Monday, July 19, 2021

Magistrate Judge Recommends Enforcement of IRS Summons to Delaware Dept of Insurance for Information Filed by Micro-Captives (7/19/21)

In United States v. Del. Dep't of Ins., Civil Action No. 20-829-MN-CJB, 2021 U.S. Dist. LEXIS 132716 (D. Del. July 16, 2021), here, the magistrate issued a Report and Recommendation that the IRS summons to the Delaware Department of  Insurance (“DDOI”) be enforced to compel production of documents related to “Artex Risk Solutions, Inc. (“Artex”), Tribeca Strategic Advisors, LLC (“Tribeca”) (which is owned by Artex) and others, in transactions involving micro-captive insurance plans.”  The summons “seeks information pertaining to approximately 200 insurance certificates of authority that DDOI issued to micro-captive insurance companies associated with Artex and Tribeca.”

Readers will recall that the routine for such petitions to enforce summons requires a rather minimal showing of need, called the Powell factors (United States v. Powell, 379 U.S. 48, 57-58 (1964)) as stated by the Court:

(1)  “that the investigation will be conducted pursuant to a legitimate purpose”; (2) “that the inquiry may be relevant to the purpose”; (3) “that the information sought is not already within the [IRS’] possession”; and (4) “that the administrative steps required by the Code have been followed.”
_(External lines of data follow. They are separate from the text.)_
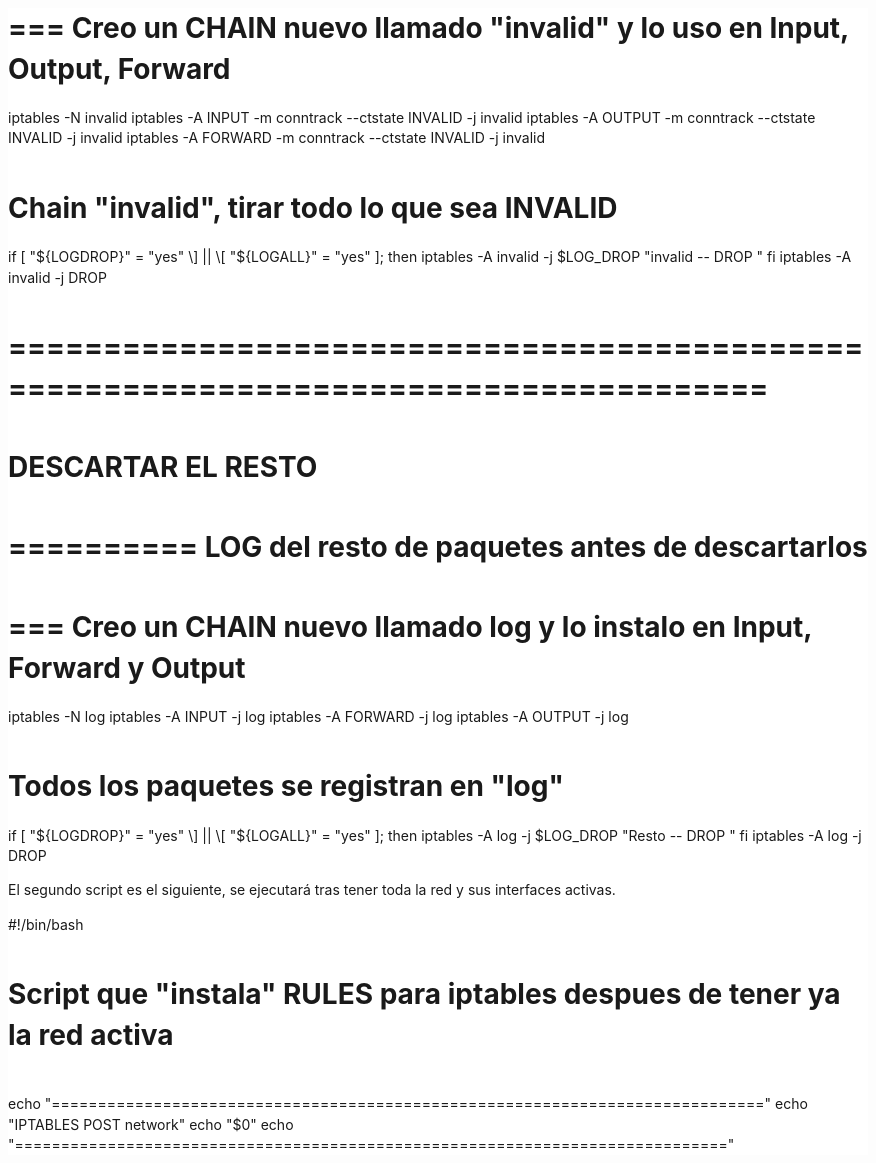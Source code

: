 # === Creo un CHAIN nuevo llamado "invalid" y lo uso en Input, Output, Forward
iptables -N invalid
iptables -A INPUT   -m conntrack --ctstate INVALID -j invalid
iptables -A OUTPUT  -m conntrack --ctstate INVALID -j invalid
iptables -A FORWARD -m conntrack --ctstate INVALID -j invalid

# Chain "invalid", tirar todo lo que sea INVALID
if \[ "${LOGDROP}" = "yes" \] || \[ "${LOGALL}" = "yes" \]; then
    iptables -A invalid -j $LOG\_DROP "invalid -- DROP "
fi
iptables -A invalid -j DROP

# =====================================================================================
#                                   DESCARTAR EL RESTO

# ========== LOG del resto de paquetes antes de descartarlos

# === Creo un CHAIN nuevo llamado log y lo instalo en Input, Forward y Output
iptables -N log
iptables -A INPUT    -j log
iptables -A FORWARD  -j log
iptables -A OUTPUT   -j log

# Todos los paquetes se registran en "log"
if \[ "${LOGDROP}" = "yes" \] || \[ "${LOGALL}" = "yes" \]; then
    iptables -A log      -j $LOG\_DROP "Resto -- DROP "
fi
iptables -A log      -j DROP 

El segundo script es el siguiente, se ejecutará tras tener toda la red y sus interfaces activas.

#!/bin/bash
#
# Script que "instala" RULES para iptables despues de tener ya la red activa
#

echo "============================================================================="
echo "IPTABLES POST network"
echo "$0"
echo "============================================================================="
The Government handily met that Powell showing and DDOI failed to rebut it (as is usually the case for persons opposing IRS summonses).

The material dispute the Court resolved related to so-called reverse pre-emption.  The State insurance code provided secrecy protections to micro-captive insurance companies submitting documents and information to the DDOI.  Normally, the federal law permitting IRS summonses would pre-empt such a state law.  However, the McCarran-Ferguson Act (“MFA”) permits state statutes to trump federal law in certain circumstances.  The MFA reserves to the states the “regulation and taxation by the several States of the business of insurance.”  The statute, 15 U.S.C. §§ 1012(b), provides that

 (b) Federal regulation
No Act of Congress shall be construed to invalidate, impair, or supersede any law enacted by any State for the purpose of regulating the business of insurance, or which imposes a fee or tax upon such business, unless such Act specifically relates to the business of insurance: Provided, [t]hat . . . the Sherman Act, . . . the Clayton Act[] and . . . the Federal Trade Commission Act . . . shall be applicable to the business of insurance to the extent that such business is not regulated by State law.
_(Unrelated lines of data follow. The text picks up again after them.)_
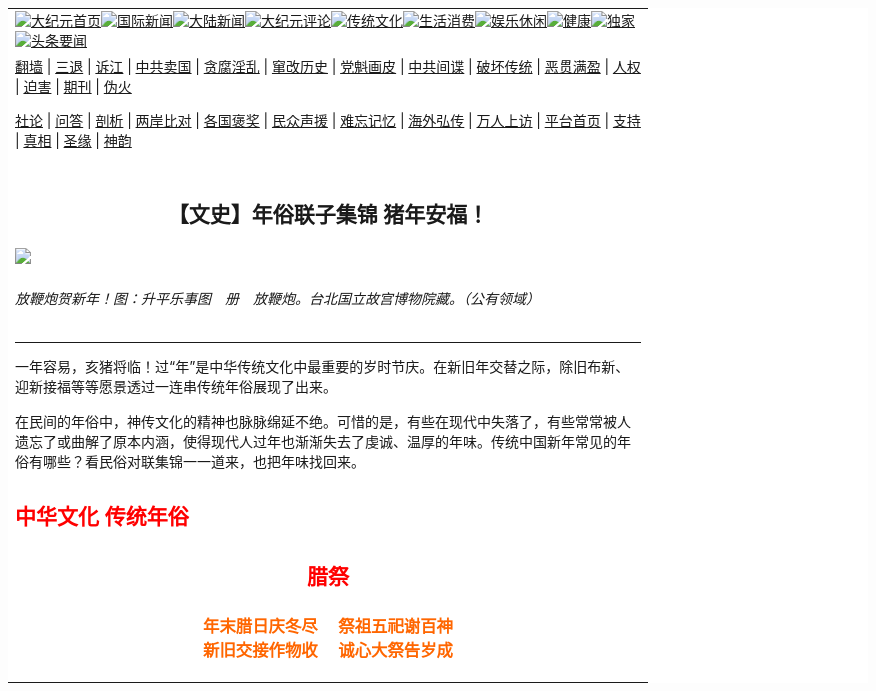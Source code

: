 <a name="1" id="1" target="_blank"></a><span id="1"></span>
<table align=center border="0"><tr><td colspan="2" VALIGN=TOP><a href="https://github.com/19920513/djy/blob/master/gb/nf1351518.md#1"><img src="https://raw.githubusercontent.com/19920513/www/master/t/djy/1.jpg" title="大纪元首页" alt="大纪元首页"></a><a href="https://github.com/19920513/djy/blob/master/gb/n24hr.md#1"><img src="https://raw.githubusercontent.com/19920513/www/master/t/djy/3.jpg" title="国际新闻" alt="国际新闻"></a><a href="https://github.com/19920513/djy/blob/master/gb/nsc413.md#1"><img src="https://raw.githubusercontent.com/19920513/www/master/t/djy/4.jpg" title="大陆新闻" alt="大陆新闻"></a><a href="https://github.com/19920513/djy/blob/master/gb/news392.md#1"><img src="https://raw.githubusercontent.com/19920513/www/master/t/djy/5.jpg" title="大纪元评论" alt="大纪元评论"></a><a href="https://github.com/19920513/djy/blob/master/gb/news2007.md#1"><img src="https://raw.githubusercontent.com/19920513/www/master/t/djy/6.jpg" title="传统文化" alt="传统文化"></a><a href="https://github.com/19920513/djy/blob/master/gb/news2008.md#1"><img src="https://raw.githubusercontent.com/19920513/www/master/t/djy/7.jpg" title="生活消费" alt="生活消费"></a><a href="https://github.com/19920513/djy/blob/master/gb/ncyule.md#1"><img src="https://raw.githubusercontent.com/19920513/www/master/t/djy/8.jpg" title="娱乐休闲" alt="娱乐休闲"></a><a href="https://github.com/19920513/djy/blob/master/gb/nsc1002.md#1"><img src="https://raw.githubusercontent.com/19920513/www/master/t/djy/9.jpg" title="健康" alt="健康"></a><a href="https://github.com/19920513/djy/blob/master/gb/nf6092.md#1"><img src="https://raw.githubusercontent.com/19920513/www/master/t/djy/10a.jpg" title="独家" alt="独家"></a><a href="https://github.com/19920513/djy/blob/master/gb/nf4514.md#1"><img src="https://raw.githubusercontent.com/19920513/www/master/t/djy/12a.jpg" title="头条要闻" alt="头条要闻"></a></td></tr>
<tr><td colspan="2" VALIGN=TOP><a target="_blank" href="https://github.com/19920513/www/blob/master/README.md?zsrh#1">翻墙</a> | <a target="_blank" href="https://github.com/19920513/djy/blob/master/gb/nf5657.md#1">三退</a> | <a target="_blank" href="https://github.com/19920513/djy/blob/master/gb/nf6124.md#1">诉江</a> | <a target="_blank" href="https://github.com/19920513/djy/blob/master/gb/nf1176117.md#1">中共卖国</a> | <a target="_blank" href="https://github.com/19920513/djy/blob/master/gb/nf5773.md#1">贪腐淫乱</a> | <a target="_blank" href="https://github.com/19920513/djy/blob/master/gb/nf1176115.md#1">窜改历史</a> | <a target="_blank" href="https://github.com/19920513/djy/blob/master/gb/nf1176107.md#1">党魁画皮</a> | <a target="_blank" href="https://github.com/19920513/djy/blob/master/gb/nf1320400.md#1">中共间谍</a> | <a target="_blank" href="https://github.com/19920513/djy/blob/master/gb/nf1176114.md#1">破坏传统</a> | <a target="_blank" href="https://github.com/19920513/ntdtv/blob/master/gb/prog447_1.md#1">恶贯满盈</a> | <a target="_blank" href="https://github.com/19920513/djy/blob/master/gb/ncid278.md#1">人权</a> | <a target="_blank" href="https://github.com/19920513/djy/blob/master/gb/nf1176111.md#1">迫害</a> | <a target="_blank" href="https://gitlab.com/szzdlab/mh-qikan/blob/master/README.md#1">期刊</a> | <a target="_blank" href="https://github.com/19920513/djy/blob/master/gb/nf5562.md#1">伪火</a></p><p><a target="_blank" href="https://github.com/19920513/djy/blob/master/gb/9p.md#1">社论</a> | <a target="_blank" href="https://github.com/19920513/djy/blob/master/gb/nf4378.md#1">问答</a> | <a target="_blank" href="https://github.com/19920513/djy/blob/master/gb/nf5792.md#1">剖析</a> | <a target="_blank" href="https://github.com/19920513/djy/blob/master/gb/nf5735.md#1">两岸比对</a> | <a target="_blank" href="https://github.com/19920513/djy/blob/master/gb/nf6119.md#1">各国褒奖</a> | <a target="_blank" href="https://github.com/19920513/djy/blob/master/gb/nf6120.md#1">民众声援</a> | <a target="_blank" href="https://github.com/19920513/djy/blob/master/gb/nf1188594.md#1">难忘记忆</a> | <a target="_blank" href="https://github.com/19920513/djy/blob/master/gb/nf3180.md#1">海外弘传</a> | <a target="_blank" href="https://github.com/19920513/djy/blob/master/gb/nf5410.md#1">万人上访</a> | <a target="_blank" href="https://github.com/19920513/www/blob/master/README.md?zsrh#1">平台首页</a> | <a target="_blank" href="https://github.com/19920513/djy/blob/master/gb/nf4386.md#1">支持</a> | <a target="_blank" href="https://github.com/19920513/djy/blob/master/gb/nf4389.md#1">真相</a> | <a target="_blank" href="https://github.com/19920513/djy/blob/master/gb/nf5790.md#1">圣缘</a> | <a target="_blank" href="https://github.com/19920513/djy/blob/master/gb/nf4786.md#1">神韵</a></td></tr>
<tr><td VALIGN=TOP width="626"><h2 align=center>【文史】年俗联子集锦 猪年安福！</h2>
<img width="600" src="https://i.epochtimes.com/assets/uploads/2018/02/PK2A003628N000000004PAA-e1518448786925-600x400.jpg" />
<h6>放鞭炮贺新年！图：升平乐事图　册　放鞭炮。台北国立故宫博物院藏。（公有领域）
</h6>
<hr>
<p>一年容易，亥猪将临！过“年”是中华传统文化中最重要的岁时节庆。在新旧年交替之际，除旧布新、迎新接福等等愿景透过一连串<ahref="https://github.com/19920513/djy/blob/master/gb/tag/%E4%BC%A0%E7%BB%9F%E5%B9%B4%E4%BF%97.md#1">传统年俗</a>展现了出来。</p>
<p>在民间的年俗中，神传文化的精神也脉脉绵延不绝。可惜的是，有些在现代中失落了，有些常常被人遗忘了或曲解了原本内涵，使得现代人过年也渐渐失去了虔诚、温厚的年味。传统中国新年常见的年俗有哪些？看民俗<ahref="https://github.com/19920513/djy/blob/master/gb/tag/%E5%AF%B9%E8%81%94.md#1">对联</a>集锦一一道来，也把年味找回来。</p>
<h2><span style="color: #ff0000;"><ahref="https://github.com/19920513/djy/blob/master/gb/tag/%E4%B8%AD%E5%8D%8E%E6%96%87%E5%8C%96.md#1">中华文化</a> <ahref="https://github.com/19920513/djy/blob/master/gb/tag/%E4%BC%A0%E7%BB%9F%E5%B9%B4%E4%BF%97.md#1">传统年俗</a></span></h2>
<h2 style="text-align: center;"><span style="color: #ff0000;">腊祭</span></h2>
<h3 style="text-align: center;"><strong><span style="color: #ff6600;">年末腊日庆冬尽 　祭祖五祀谢百神</span></strong><br />
<strong> <span style="color: #ff6600;"> 新旧交接作物收 　诚心大祭告岁成</span></strong></h3>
The Court says (cleaned up):

The MFA makes states supreme as “to laws regulating the business of insurance” not as to “regulating all the activities of insurance companies.” The Supreme Court specifically acknowledged that insurance companies would continue to do “many things” subject to federal regulation; but the Supreme Court emphasized that “only when [such companies] are engaged in the ‘business of insurance’” does federal law potentially yield to state law. Nat’l Secs., Inc., 393 U.S. at 459-60 (emphasis added).

 The Court does an extensive analysis and finally concludes:

Therefore, having determined that the challenged conduct at issue does not constitute the “business of insurance,” the Court declines to apply the MFA to Section 6920. As such, the Court recommends that the Government’s Petition [to enforce] be granted.

 JAT Comments:

1. The obvious question is what the micro-captive industry, to whose tune DDOI likely dances, is trying to hide.  Obviously, there might be some tension between what the federal requirements for insurance are (necessary for the micro-captives to qualify for the federal tax benefits for insurance companies) and what these micro-captives told DDOI in order to decrease the regulatory activity).  Should be interesting.

2.  And, since I did not define micro-captives, lets just say that probably most readers of this blog already know that it is another promoter and taxpayer scam on the federal tax system.